**What you should do**
In how many lines of the data does the word "protocols" appear? Give the number by itself.

**Data supplied**
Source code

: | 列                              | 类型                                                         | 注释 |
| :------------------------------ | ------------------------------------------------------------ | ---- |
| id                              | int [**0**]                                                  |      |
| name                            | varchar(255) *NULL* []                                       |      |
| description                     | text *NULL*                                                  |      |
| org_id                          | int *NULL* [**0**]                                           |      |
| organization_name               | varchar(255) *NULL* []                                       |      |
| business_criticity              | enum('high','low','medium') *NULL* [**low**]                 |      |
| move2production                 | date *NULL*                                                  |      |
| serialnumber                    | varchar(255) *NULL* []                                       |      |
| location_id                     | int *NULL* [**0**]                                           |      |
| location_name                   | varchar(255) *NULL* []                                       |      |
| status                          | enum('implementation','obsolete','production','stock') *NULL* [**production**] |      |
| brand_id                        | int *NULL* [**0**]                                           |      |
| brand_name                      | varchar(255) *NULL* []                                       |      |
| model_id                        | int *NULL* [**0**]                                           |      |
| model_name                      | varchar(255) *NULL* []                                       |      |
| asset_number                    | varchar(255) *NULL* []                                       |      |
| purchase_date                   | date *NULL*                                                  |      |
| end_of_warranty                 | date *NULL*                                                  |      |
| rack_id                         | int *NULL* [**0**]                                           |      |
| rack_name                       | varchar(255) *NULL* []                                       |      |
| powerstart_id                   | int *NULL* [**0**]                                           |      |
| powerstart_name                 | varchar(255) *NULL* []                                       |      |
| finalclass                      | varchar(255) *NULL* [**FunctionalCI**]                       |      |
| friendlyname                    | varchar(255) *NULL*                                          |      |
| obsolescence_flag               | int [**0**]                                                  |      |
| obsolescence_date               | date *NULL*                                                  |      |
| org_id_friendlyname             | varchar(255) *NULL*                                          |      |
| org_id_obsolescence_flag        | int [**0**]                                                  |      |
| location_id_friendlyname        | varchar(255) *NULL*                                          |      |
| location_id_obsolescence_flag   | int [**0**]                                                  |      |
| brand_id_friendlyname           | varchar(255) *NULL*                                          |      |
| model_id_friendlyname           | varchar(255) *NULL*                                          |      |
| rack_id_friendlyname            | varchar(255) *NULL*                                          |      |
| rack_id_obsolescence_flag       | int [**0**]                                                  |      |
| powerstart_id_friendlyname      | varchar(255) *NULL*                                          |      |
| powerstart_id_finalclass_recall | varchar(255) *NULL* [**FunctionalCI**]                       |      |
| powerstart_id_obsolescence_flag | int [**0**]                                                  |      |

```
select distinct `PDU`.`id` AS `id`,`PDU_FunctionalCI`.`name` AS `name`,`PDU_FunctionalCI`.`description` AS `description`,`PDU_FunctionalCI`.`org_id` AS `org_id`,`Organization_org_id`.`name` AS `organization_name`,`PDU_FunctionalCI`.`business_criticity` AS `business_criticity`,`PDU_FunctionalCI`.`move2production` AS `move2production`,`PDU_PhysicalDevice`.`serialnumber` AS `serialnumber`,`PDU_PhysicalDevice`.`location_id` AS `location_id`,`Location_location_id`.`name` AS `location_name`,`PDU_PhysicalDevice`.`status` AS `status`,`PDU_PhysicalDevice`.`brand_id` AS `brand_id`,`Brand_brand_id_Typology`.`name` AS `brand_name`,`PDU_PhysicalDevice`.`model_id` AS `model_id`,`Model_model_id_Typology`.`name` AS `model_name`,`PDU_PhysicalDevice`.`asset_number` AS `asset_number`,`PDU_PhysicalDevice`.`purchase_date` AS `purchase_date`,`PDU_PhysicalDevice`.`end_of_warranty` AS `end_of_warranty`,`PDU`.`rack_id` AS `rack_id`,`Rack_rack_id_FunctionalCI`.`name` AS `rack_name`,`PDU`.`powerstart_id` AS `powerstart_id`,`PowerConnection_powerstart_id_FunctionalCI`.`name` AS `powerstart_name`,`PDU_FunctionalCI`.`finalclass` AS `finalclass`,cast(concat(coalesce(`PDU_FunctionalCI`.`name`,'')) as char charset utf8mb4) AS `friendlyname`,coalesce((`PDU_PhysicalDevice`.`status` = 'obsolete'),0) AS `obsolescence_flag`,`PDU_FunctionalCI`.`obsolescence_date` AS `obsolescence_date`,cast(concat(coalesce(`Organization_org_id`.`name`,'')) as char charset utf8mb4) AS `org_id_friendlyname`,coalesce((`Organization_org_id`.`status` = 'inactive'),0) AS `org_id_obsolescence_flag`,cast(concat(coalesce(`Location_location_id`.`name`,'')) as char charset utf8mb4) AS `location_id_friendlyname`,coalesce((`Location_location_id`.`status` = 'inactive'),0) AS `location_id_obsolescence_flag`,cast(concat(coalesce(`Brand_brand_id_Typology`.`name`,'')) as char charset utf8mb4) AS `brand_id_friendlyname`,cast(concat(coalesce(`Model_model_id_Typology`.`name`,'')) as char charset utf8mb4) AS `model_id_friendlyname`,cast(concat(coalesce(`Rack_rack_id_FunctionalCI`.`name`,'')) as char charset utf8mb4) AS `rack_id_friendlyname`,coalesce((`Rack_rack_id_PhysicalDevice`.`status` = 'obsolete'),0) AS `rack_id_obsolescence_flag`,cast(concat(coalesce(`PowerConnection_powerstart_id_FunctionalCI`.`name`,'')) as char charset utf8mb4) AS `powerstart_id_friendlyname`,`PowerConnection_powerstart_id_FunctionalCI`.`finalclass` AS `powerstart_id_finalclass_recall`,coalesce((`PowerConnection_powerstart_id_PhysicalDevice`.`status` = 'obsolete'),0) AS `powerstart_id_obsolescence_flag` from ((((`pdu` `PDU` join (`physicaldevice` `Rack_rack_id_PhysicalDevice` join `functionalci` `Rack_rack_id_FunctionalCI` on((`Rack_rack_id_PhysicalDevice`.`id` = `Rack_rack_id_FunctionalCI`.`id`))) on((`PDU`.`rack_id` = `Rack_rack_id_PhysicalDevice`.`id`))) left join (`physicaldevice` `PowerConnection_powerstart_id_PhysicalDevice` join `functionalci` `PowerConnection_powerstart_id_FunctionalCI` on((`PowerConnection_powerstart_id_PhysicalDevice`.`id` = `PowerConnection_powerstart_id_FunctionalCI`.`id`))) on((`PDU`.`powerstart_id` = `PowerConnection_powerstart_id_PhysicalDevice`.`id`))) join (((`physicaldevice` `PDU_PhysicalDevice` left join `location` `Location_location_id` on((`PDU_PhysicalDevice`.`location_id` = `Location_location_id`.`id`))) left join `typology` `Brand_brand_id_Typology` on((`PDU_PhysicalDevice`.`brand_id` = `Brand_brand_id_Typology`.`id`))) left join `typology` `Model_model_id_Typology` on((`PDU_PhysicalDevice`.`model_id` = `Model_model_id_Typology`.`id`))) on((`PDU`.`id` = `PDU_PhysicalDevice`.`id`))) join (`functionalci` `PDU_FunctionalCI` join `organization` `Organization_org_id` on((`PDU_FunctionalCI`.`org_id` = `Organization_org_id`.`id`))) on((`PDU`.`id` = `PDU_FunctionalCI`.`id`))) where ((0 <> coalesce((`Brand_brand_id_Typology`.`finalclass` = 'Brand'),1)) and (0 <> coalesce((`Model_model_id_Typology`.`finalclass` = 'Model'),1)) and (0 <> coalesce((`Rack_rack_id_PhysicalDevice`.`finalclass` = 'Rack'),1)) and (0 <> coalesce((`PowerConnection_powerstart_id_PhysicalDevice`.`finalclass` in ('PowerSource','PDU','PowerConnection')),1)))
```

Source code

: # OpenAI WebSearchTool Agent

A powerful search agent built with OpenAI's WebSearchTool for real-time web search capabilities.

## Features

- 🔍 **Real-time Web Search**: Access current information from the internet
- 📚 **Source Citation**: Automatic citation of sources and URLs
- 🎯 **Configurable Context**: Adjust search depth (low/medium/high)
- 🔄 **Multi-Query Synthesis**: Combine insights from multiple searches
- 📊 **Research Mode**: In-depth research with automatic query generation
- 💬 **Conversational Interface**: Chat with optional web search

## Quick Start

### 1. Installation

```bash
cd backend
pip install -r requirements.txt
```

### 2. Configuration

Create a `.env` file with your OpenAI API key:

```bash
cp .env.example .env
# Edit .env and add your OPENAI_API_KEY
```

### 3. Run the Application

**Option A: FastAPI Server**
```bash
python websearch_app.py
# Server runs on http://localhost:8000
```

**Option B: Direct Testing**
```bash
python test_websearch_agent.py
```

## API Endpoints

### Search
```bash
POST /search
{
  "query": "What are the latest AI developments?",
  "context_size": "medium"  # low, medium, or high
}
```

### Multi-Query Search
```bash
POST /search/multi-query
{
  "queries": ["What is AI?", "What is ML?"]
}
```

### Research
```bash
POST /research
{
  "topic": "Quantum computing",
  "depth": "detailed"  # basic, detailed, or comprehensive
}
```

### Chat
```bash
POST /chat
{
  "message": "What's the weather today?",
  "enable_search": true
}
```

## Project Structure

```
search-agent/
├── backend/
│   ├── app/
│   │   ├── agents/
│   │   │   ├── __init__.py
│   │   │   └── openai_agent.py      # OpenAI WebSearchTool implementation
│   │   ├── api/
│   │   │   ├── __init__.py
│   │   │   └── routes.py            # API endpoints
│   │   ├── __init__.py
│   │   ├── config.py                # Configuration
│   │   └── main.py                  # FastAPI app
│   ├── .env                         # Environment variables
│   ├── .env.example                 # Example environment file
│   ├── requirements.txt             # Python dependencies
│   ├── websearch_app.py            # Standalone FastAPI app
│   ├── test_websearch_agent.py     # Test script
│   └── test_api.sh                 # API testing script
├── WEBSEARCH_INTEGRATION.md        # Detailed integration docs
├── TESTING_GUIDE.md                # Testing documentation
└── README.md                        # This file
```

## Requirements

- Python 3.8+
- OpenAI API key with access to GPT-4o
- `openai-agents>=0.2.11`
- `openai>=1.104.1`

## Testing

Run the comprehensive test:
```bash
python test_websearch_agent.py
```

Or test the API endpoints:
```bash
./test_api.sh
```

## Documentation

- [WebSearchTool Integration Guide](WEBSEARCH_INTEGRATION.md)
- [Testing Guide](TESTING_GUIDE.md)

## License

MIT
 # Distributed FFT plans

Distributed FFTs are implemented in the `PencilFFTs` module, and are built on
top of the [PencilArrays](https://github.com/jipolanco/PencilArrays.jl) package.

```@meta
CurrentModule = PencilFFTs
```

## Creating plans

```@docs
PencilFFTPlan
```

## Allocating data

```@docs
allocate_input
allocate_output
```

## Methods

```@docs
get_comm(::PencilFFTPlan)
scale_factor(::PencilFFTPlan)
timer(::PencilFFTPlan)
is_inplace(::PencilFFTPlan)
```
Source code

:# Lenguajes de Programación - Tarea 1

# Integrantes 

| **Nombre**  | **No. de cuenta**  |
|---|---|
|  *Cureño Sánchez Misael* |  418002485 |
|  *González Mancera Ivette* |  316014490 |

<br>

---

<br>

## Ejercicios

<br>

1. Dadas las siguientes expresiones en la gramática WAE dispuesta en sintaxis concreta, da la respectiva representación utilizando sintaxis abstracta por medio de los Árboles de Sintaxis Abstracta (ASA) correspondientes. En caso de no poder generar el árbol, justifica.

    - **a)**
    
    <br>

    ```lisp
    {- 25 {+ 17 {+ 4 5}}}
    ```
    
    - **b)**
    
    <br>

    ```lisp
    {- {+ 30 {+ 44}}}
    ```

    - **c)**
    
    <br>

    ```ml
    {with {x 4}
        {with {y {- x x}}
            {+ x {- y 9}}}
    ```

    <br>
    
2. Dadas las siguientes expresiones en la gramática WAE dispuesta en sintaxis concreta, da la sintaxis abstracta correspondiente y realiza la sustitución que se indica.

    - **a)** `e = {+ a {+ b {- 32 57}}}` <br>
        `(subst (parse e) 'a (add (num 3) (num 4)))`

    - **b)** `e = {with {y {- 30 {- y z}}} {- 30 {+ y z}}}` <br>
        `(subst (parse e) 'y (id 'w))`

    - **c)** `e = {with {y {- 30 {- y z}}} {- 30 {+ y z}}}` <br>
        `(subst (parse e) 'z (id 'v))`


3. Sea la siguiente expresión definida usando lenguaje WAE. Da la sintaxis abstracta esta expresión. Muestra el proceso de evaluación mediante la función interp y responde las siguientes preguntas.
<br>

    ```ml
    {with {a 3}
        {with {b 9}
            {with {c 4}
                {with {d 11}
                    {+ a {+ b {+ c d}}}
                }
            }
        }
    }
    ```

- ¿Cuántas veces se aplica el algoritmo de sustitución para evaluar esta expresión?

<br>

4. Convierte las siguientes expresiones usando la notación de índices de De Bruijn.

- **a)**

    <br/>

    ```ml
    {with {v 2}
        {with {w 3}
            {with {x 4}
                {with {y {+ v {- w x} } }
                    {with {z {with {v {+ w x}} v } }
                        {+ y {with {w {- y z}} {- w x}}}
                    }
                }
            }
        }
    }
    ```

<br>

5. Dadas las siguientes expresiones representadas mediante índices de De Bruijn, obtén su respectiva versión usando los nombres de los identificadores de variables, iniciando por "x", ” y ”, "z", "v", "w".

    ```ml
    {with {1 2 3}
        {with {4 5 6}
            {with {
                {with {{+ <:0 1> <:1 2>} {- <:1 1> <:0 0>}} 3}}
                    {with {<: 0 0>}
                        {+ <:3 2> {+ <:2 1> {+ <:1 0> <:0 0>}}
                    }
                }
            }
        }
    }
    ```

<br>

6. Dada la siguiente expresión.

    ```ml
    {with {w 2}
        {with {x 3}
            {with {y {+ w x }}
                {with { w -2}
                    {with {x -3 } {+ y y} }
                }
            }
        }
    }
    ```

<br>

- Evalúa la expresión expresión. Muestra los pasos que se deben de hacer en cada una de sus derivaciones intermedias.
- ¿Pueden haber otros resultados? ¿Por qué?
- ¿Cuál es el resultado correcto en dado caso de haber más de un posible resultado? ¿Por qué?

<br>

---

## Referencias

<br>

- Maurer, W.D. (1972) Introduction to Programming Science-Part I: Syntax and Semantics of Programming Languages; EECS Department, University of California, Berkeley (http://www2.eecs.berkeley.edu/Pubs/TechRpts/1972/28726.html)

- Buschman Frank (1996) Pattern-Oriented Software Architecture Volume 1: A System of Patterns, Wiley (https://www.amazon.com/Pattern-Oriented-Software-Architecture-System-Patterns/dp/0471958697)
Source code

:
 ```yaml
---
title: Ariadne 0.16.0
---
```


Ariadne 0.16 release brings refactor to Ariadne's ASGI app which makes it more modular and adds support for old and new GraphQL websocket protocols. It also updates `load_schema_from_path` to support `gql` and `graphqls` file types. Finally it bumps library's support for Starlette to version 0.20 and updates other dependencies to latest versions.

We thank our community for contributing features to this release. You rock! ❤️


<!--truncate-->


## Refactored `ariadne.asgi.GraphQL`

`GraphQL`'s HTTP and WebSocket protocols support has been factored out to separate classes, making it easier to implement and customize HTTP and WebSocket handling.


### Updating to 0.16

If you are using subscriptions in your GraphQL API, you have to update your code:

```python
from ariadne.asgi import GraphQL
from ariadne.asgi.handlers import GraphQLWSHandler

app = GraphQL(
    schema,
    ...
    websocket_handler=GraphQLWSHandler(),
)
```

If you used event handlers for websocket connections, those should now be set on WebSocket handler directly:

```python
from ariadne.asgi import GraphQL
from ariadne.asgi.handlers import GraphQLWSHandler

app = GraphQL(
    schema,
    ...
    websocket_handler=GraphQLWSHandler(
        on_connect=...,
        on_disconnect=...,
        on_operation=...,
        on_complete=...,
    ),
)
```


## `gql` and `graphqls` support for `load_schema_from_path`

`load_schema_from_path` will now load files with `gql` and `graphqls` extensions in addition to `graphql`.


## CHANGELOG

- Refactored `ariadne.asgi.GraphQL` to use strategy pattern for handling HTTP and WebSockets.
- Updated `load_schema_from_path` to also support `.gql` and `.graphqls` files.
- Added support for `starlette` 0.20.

**Response to the task**
2